6.2 Le cas de non reprise du cabinet

Le masseur-kinésithérapeute qui ne trouve pas de successeur à l’occasion de sa cessation d’activité est tenu de transmettre les dossiers relatifs aux patients au conseil départemental qui en deviendra le garant.

La responsabilité du traitement de ces données pèsera ainsi sur le conseil de l’ordre nouvellement garant. Au regard de ce qui a été évoqué ci-dessus, un tel transfert a pour objectif de satisfaire aux exigences des textes du code de la santé publique et notamment celle prévoyant que toute personne dispose du droit de consulter les informations de santé la concernant. Cette conservation par le conseil départemental permettra également au professionnel ayant cédé son activité de retrouver des éléments de preuves contenu dans la fiche patient si sa responsabilité professionnelle venait à être engagée ultérieurement à cette cessation.

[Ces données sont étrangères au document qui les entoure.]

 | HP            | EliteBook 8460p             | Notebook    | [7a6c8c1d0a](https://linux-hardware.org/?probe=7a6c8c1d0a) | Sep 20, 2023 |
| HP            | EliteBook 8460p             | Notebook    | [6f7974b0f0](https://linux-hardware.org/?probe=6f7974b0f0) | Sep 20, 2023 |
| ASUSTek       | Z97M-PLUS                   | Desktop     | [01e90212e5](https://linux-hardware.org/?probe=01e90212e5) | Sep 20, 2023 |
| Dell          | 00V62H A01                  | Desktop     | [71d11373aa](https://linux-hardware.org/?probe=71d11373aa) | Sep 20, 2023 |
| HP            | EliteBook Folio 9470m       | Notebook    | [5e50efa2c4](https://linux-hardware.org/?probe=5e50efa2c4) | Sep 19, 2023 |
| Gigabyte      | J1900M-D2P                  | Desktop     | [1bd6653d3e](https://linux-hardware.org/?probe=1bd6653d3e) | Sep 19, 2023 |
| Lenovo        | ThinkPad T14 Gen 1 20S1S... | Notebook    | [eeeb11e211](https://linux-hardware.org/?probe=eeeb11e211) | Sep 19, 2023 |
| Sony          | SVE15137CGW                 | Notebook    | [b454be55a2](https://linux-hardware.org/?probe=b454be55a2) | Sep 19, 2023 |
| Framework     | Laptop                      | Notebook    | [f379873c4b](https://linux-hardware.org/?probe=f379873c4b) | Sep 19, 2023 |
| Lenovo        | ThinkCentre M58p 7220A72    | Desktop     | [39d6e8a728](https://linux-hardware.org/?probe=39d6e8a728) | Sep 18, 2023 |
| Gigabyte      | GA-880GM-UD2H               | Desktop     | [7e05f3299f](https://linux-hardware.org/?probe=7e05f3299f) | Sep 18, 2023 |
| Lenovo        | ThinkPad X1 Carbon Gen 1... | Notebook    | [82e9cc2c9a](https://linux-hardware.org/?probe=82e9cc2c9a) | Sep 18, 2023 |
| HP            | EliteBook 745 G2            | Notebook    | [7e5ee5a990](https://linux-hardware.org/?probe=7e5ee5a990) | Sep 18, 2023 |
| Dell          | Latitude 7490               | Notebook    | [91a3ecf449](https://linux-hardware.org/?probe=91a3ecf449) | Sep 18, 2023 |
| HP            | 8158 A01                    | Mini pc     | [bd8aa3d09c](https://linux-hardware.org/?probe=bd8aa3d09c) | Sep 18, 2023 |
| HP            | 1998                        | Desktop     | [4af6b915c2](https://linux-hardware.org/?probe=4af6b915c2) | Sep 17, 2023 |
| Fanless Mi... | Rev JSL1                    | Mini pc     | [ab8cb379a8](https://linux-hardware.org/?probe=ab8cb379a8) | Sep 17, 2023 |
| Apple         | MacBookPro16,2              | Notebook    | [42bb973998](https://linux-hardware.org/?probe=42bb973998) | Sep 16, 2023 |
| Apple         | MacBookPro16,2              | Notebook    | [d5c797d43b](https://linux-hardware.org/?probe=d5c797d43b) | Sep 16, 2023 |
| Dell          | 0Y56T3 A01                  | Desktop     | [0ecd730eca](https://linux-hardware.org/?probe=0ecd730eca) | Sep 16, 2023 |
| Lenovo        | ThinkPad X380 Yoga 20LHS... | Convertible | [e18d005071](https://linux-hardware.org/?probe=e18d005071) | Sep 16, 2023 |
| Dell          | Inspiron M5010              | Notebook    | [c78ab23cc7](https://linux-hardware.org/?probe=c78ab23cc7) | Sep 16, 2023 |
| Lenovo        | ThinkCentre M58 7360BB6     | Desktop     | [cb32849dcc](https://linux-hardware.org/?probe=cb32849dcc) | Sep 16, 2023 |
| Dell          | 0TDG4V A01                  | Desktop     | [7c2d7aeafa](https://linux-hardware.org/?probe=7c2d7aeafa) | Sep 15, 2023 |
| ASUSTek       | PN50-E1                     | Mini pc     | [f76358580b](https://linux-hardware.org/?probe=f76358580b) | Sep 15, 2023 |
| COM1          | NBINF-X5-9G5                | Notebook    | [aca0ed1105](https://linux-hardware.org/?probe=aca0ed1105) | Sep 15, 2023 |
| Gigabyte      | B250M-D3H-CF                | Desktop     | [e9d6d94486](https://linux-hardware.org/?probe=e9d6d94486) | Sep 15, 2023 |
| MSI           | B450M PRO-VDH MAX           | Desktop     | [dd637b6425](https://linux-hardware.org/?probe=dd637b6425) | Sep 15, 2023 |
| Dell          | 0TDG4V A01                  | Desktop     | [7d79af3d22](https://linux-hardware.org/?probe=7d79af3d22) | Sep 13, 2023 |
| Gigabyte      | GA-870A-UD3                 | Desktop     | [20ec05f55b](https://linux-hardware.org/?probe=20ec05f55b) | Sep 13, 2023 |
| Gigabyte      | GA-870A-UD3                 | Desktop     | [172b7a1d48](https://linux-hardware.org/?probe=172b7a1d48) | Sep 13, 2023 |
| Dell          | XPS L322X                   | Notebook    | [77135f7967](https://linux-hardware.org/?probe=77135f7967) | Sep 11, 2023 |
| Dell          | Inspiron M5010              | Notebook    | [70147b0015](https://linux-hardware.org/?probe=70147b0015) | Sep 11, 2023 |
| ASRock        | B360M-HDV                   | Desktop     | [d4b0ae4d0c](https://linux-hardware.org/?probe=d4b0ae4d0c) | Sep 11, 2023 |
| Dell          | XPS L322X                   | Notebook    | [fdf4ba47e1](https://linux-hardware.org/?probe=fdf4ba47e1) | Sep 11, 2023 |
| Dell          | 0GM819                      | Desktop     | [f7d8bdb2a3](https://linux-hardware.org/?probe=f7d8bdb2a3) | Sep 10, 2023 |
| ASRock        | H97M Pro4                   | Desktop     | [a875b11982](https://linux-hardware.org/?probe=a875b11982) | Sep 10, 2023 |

6.3. Le cas du décès du masseur-kinésithérapeute

Tout masseur-kinésithérapeute peut être confronté à une cessation brutale de son activité. La question de la responsabilité des données de santé est alors entière.

En cas de décès, cette responsabilité pèsera dans un premier temps sur les héritiers du professionnel tant que ces derniers n’auront pas trouvé de successeur.

Par la suite, la reprise de l’activité par un nouveau masseur-kinésithérapeute devra répondre aux mêmes exigences que celles énoncées au point 5.1 ci-dessus. En effet, chaque patient disposant de la liberté de choisir son masseur-kinésithérapeute, les « fiches patients » ne devront pas être automatiquement transmises au nouveau professionnel et devront faire l’objet d’un accord préalable.

A contrario, lorsque les héritiers ne trouvent pas de successeur, il convient de préconiser des solutions en l’absence de précisions législatives sur cette question épineuse et pourtant majeure. Dans un premier temps, les héritiers pourront procéder eux-mêmes à la conservation de ces dossiers (ou par le biais d’un hébergeur agréé), en veillant à prendre l’ensemble des précautions visant à permettre leur conservation. Toutefois, la question du secret professionnel reste entière. En effet, la loi ne prévoit aucune dérogation au secret au bénéfice des ayants droits du professionnel de santé. Dans ce contexte, et afin d’éviter tout risque de mise en cause, les héritiers sont invités à faire usage des dispositions du présent article qui prévoit qu’« en cas de non reprise d’un cabinet, les documents médicaux sont adressés au conseil départemental de l’ordre qui en devient le garant », partant du principe que le cabinet du professionnel décédé n’a pas fait l’objet d’une reprise.